Fig. 4: Impact of sQTLs on splice sites and RBP binding sites.

a Distribution of the absolute change in splice site strength for sQTLs with low, moderate and high effect sizes (MD value). b Distribution of the absolute deltaSVM value (∣deltaSVM∣) of sQTLs and non-sQTLs, for RBPs with significantly different mean ∣deltaSVM∣ between sQTLs and non-sQTLs (two-sided Wilcoxon Rank-Sum test, FDR < 0.05, total sample size for each test listed as follows: n_RBFOX2 = 509, n_PRPF8 = 1,133, n_GTF2F1 = 376, n_SF3B4 = 595, n_GRWD1 = 736, n_PPIG = 691, n_GEMIN5 = 345, n_CSTF2T = 1,170, n_RBM15 = 373 and n_XRN2 = 450).
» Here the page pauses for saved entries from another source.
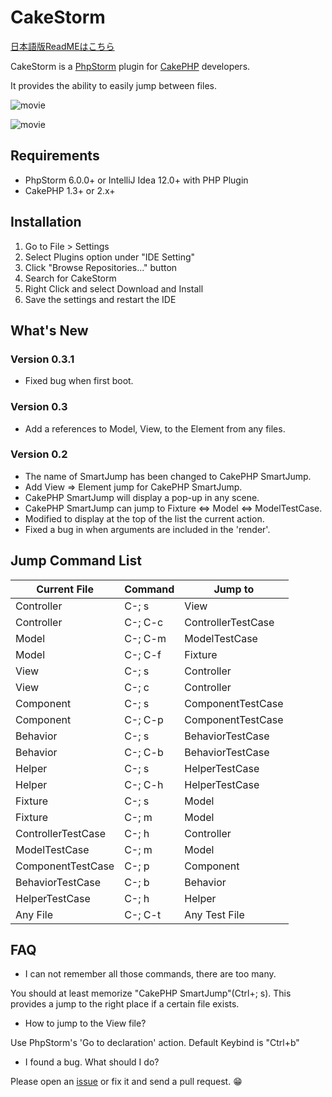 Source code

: # CakeStorm
[日本語版ReadMEはこちら](https://github.com/nanapi/cake-storm/blob/master/README_ja.md)

CakeStorm is a [PhpStorm](http://www.jetbrains.com/phpstorm/) plugin for [CakePHP](http://wwww.cakephp.org) developers.

It provides the ability to easily jump between files.

![movie](https://github.com/nanapi/cake-storm/raw/master/images/presentation1.gif)

![movie](https://github.com/nanapi/cake-storm/raw/master/images/presentation2.gif)

## Requirements
- PhpStorm 6.0.0+ or IntelliJ Idea 12.0+ with PHP Plugin
- CakePHP 1.3+ or 2.x+

## Installation
1. Go to File > Settings
2. Select Plugins option under "IDE Setting"
3. Click "Browse Repositories..." button
4. Search for CakeStorm
5. Right Click and select Download and Install
6. Save the settings and restart the IDE

## What's New
### Version 0.3.1
- Fixed bug when first boot.

### Version 0.3
- Add a references to Model, View, to the Element from any files.

### Version 0.2
- The name of SmartJump has been changed to CakePHP SmartJump.
- Add View => Element jump for CakePHP SmartJump.
- CakePHP SmartJump will display a pop-up in any scene.
- CakePHP SmartJump can jump to Fixture <=> Model <=> ModelTestCase.
- Modified to display at the top of the list the current action.
- Fixed a bug in when arguments are included in the 'render'.

## Jump Command List
| Current File | Command | Jump to |
| --- | --- | --- |
| Controller|C-; s| View |
| Controller|C-; C-c| ControllerTestCase |
| Model|C-; C-m| ModelTestCase |
| Model|C-; C-f| Fixture |
| View |C-; s| Controller |
| View |C-; c| Controller |
| Component |C-; s| ComponentTestCase |
| Component |C-; C-p| ComponentTestCase |
| Behavior |C-; s| BehaviorTestCase |
| Behavior |C-; C-b| BehaviorTestCase |
| Helper |C-; s| HelperTestCase |
| Helper |C-; C-h| HelperTestCase |
| Fixture |C-; s | Model |
| Fixture |C-; m | Model |
| ControllerTestCase |C-; h| Controller |
| ModelTestCase |C-; m| Model |
| ComponentTestCase |C-; p| Component |
| BehaviorTestCase |C-; b| Behavior |
| HelperTestCase |C-; h| Helper |
| Any File | C-; C-t | Any Test File |

## FAQ
- I can not remember all those commands, there are too many.

You should at least memorize "CakePHP SmartJump"(Ctrl+; s).
This provides a jump to the right place if a certain file exists.

- How to jump to the View file?

Use PhpStorm's 'Go to declaration' action.
Default Keybind is "Ctrl+b"

- I found a bug. What should I do?

Please open an [issue](https://github.com/nanapi/cake-storm/issues) or fix it and send a pull request. :grin:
Data is shown as boxplots, where the box represents the first to third quartiles and the median, and the whiskers indicate ± 1.5 × interquartile range (IQR). c Modification of the binding sites of the RBPs RBFOX2 (left) and PRPF8 (right) by SNPs rs4959783 (chr6:3,260,093, G/A, ∣deltaSVM∣ = 2.48) and rs9876026 (chr3:11,849,807, T/G in the reverse strand, ∣deltaSVM∣ = 4.77), respectively. The lines represent the gkm-SVM scores of all possible (overlapping) 10-mers in a 100 bp window around the SNP. Those corresponding to the 10-mers overlapping the SNP are colored according to the allele. SNP positions are marked with a dashed line. The gray area includes the 90% middle gkm-SVM scores of 10-mers not overlapping the variant. The relative location of the predicted RBP motifs and the corresponding sequence logos are also displayed. In the logos, the SNP position is marked with an asterisk. Source data for a–c are provided as a Source Data file.